Bakhodir Jalalov (6-0, 6 KOs): The 6-foot-7 Uzbekistani southpaw is only 25 and has competed in three World Championships. In a highly controversial maneuver, his 2019 gold medal victory was tarnished by the fact that he’s already turned professional by that point. Jalalov turned over in May 2018 and has won all six fights inside four rounds. With his size, southpaw stance, power and amateur pedigree, he should have a bright future. This year should be big for the Lou DiBella promoted boxer.
Joe Joyce (10-0, 9 KOs): Joyce enjoyed a very impressive amateur career, winning Commonwealth and European gold, World Championship bronze and Olympic silver. He also earned wins over Hrgovic, Jalalov and Tony Yoka in the unpaid ranks. Joyce turned professional in his 30s but has moved quickly, posting more notable wins than anyone else on the list: Kiladze (KO 5), one-time prospect Joe Hanks (KO 1), Bermane Stiverne (TKO 6), Alexander Ustinov (TKO 3) and Bryant Jennings (UD 12). “The Juggernaut” is 6-foot-6′ and approximately 250 pounds. He often looks slow and has been caught, but his chin has passed every test. The 34-year-old was set to face Marco Huck for the vacant European title, but the former cruiserweight titleholder suffered an injury. Next up could be a mouth-watering fight with domestic rival Dubois.
Mahammadrasul Majidov (2-0, 2 KOs): Majidov was a fixture of the amateur scene for much of the 2010s. The burly Russian represented Azerbaijan as an amateur and won gold at the 2011 and 2013 World Championships. He also fought at the 2012 and 2016 Olympics, taking bronze at the former.

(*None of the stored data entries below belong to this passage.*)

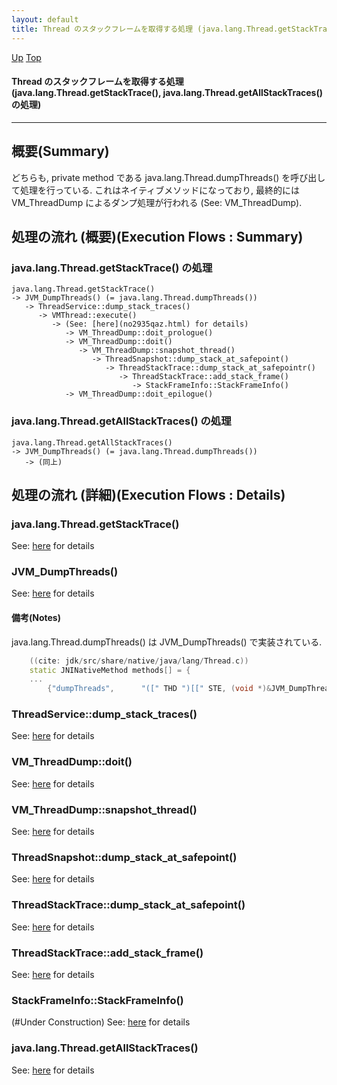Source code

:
 ```yaml
---
layout: default
title: Thread のスタックフレームを取得する処理 (java.lang.Thread.getStackTrace(), java.lang.Thread.getAllStackTraces() の処理)  
---
```

[Up](nokB2etACd.html) [Top](../index.html)

#### Thread のスタックフレームを取得する処理 (java.lang.Thread.getStackTrace(), java.lang.Thread.getAllStackTraces() の処理)  

--- 
## 概要(Summary)
どちらも, private method である java.lang.Thread.dumpThreads() を呼び出して処理を行っている.
これはネイティブメソッドになっており, 最終的には VM_ThreadDump によるダンプ処理が行われる
(See: VM_ThreadDump).


## 処理の流れ (概要)(Execution Flows : Summary)
### java.lang.Thread.getStackTrace() の処理
```
java.lang.Thread.getStackTrace()
-> JVM_DumpThreads() (= java.lang.Thread.dumpThreads())
   -> ThreadService::dump_stack_traces()
      -> VMThread::execute()
         -> (See: [here](no2935qaz.html) for details)
            -> VM_ThreadDump::doit_prologue()
            -> VM_ThreadDump::doit()
               -> VM_ThreadDump::snapshot_thread()
                  -> ThreadSnapshot::dump_stack_at_safepoint()
                     -> ThreadStackTrace::dump_stack_at_safepointr()
                        -> ThreadStackTrace::add_stack_frame()
                           -> StackFrameInfo::StackFrameInfo()
            -> VM_ThreadDump::doit_epilogue()
```

### java.lang.Thread.getAllStackTraces() の処理
```
java.lang.Thread.getAllStackTraces()
-> JVM_DumpThreads() (= java.lang.Thread.dumpThreads())
   -> (同上)
```


## 処理の流れ (詳細)(Execution Flows : Details)
### java.lang.Thread.getStackTrace()
See: [here](no2114_DT.html) for details
### JVM_DumpThreads()
See: [here](no2114ZYf.html) for details
#### 備考(Notes)
java.lang.Thread.dumpThreads() は JVM_DumpThreads() で実装されている.


```cpp
    ((cite: jdk/src/share/native/java/lang/Thread.c))
    static JNINativeMethod methods[] = {
    ...
        {"dumpThreads",      "([" THD ")[[" STE, (void *)&JVM_DumpThreads},
```

### ThreadService::dump_stack_traces()
See: [here](no2114mil.html) for details
### VM_ThreadDump::doit()
See: [here](no2114QGC.html) for details
### VM_ThreadDump::snapshot_thread()
See: [here](no2114R5g.html) for details
### ThreadSnapshot::dump_stack_at_safepoint()
See: [here](no2114eDn.html) for details
### ThreadStackTrace::dump_stack_at_safepoint()
See: [here](no2114rNt.html) for details
### ThreadStackTrace::add_stack_frame()
See: [here](no21144Xz.html) for details
### StackFrameInfo::StackFrameInfo()
(#Under Construction)
See: [here](no2114qhC.html) for details

### java.lang.Thread.getAllStackTraces()
See: [here](no2114MOZ.html) for details






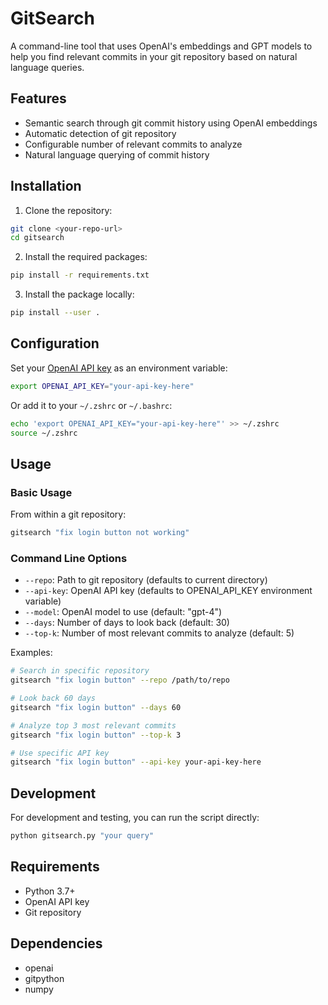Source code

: # GitSearch

A command-line tool that uses OpenAI's embeddings and GPT models to help you find relevant commits in your git repository based on natural language queries.

## Features

- Semantic search through git commit history using OpenAI embeddings
- Automatic detection of git repository
- Configurable number of relevant commits to analyze
- Natural language querying of commit history

## Installation

1. Clone the repository:
```bash
git clone <your-repo-url>
cd gitsearch
```

2. Install the required packages:
```bash
pip install -r requirements.txt
```

3. Install the package locally:
```bash
pip install --user .
```

## Configuration

Set your [OpenAI API key](https://platform.openai.com/docs/overview) as an environment variable:
```bash
export OPENAI_API_KEY="your-api-key-here"
```

Or add it to your `~/.zshrc` or `~/.bashrc`:
```bash
echo 'export OPENAI_API_KEY="your-api-key-here"' >> ~/.zshrc
source ~/.zshrc
```

## Usage

### Basic Usage

From within a git repository:
```bash
gitsearch "fix login button not working"
```

### Command Line Options

- `--repo`: Path to git repository (defaults to current directory)
- `--api-key`: OpenAI API key (defaults to OPENAI_API_KEY environment variable)
- `--model`: OpenAI model to use (default: "gpt-4")
- `--days`: Number of days to look back (default: 30)
- `--top-k`: Number of most relevant commits to analyze (default: 5)

Examples:
```bash
# Search in specific repository
gitsearch "fix login button" --repo /path/to/repo

# Look back 60 days
gitsearch "fix login button" --days 60

# Analyze top 3 most relevant commits
gitsearch "fix login button" --top-k 3

# Use specific API key
gitsearch "fix login button" --api-key your-api-key-here
```

## Development

For development and testing, you can run the script directly:
```bash
python gitsearch.py "your query"
```

## Requirements

- Python 3.7+
- OpenAI API key
- Git repository

## Dependencies

- openai
- gitpython
- numpy
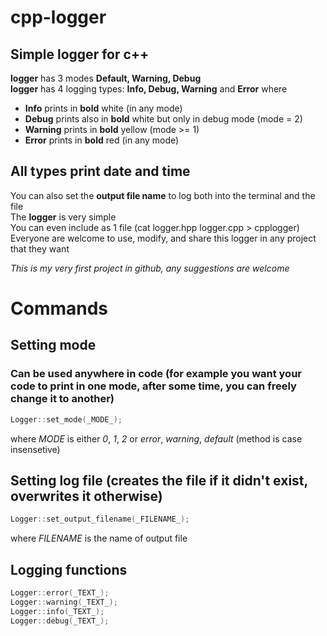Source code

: # cpp-logger
## Simple logger for c++
**logger** has 3 modes **Default, Warning, Debug**<br>
**logger** has 4 logging types: **Info, Debug, Warning** and **Error** where<br>
  * **Info** prints in **bold** white (in any mode)<br>
  * **Debug** prints also in **bold** white but only in debug mode (mode = 2)<br>
  * **Warning** prints in **bold** yellow (mode >= 1)<br>
  * **Error** prints in **bold** red (in any mode)<br>

## All types print date and time
You can also set the **output file name** to log both into the terminal and the file<br>
The **logger** is very simple<br>
You can even include as 1 file (cat logger.hpp logger.cpp > cpplogger)<br>
Everyone are welcome to use, modify, and share this logger in any project that they want<br>

_This is my very first project in github, any suggestions are welcome_

# Commands
## Setting mode
### Can be used anywhere in code (for example you want your code to print in one mode, after some time, you can freely change it to another)
```C++
Logger::set_mode(_MODE_);
```
where _MODE_ is either _0_, _1_, _2_ or _error_, _warning_, _default_ (method is case insensetive)

## Setting log file (creates the file if it didn't exist, overwrites it otherwise)
```C++
Logger::set_output_filename(_FILENAME_);
```
where _FILENAME_ is the name of output file 

## Logging functions
```C++
Logger::error(_TEXT_);
Logger::warning(_TEXT_);
Logger::info(_TEXT_);
Logger::debug(_TEXT_);
```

Majidov boasts amateur wins over likes of Joshua, Ivan Dychko and Tony Yoka. It looked like he would miss the boat as a professional but finally turned over last September, just weeks before his 33rd birthday. He has won both fights to date with considerable ease. With his background and advancing age, look for him to take calculated risks and move quickly.
Arslanbek Makhmudov (10-0, 10 KOs): The formidable Russian was a top amateur and regularly competed in the World Series of Boxing. During that time the 30-year-old caught the attention of Eye of the Tiger management, who moved him into the paid ranks in December 2017 under the tutelage of Marc Ramsay. At 6-foot-5 and roughly 260 pounds, he is an imposing physical specimen. Although not the quickest, he is immensely strong and powerful. Recently, Makhmudov demonstrated his power by blowing through a faded Samuel Peter in one round. His team are extremely high on him and looking to put him in big fights this year. All 10 of his bouts have taken place in Canada.
Tony Yoka (7-0, 6 KOs): The poster boy of French boxing was a top amateur. He fought at the 2012 and 2016 Olympics, winning gold at the latter, and also took a gold at the World Championships in 2015. As an amateur, Yoka posted wins over Hrgovic and Joyce. At 6-foot-7 and around 235 pounds, he possesses size advantages over most of his opposition and is more athletic than most. But it remains to be seen if Yoka, who was banned for 12 months after “missing” three drugs tests, can deal with the physicality of the sport or if he’s just a pretty boy.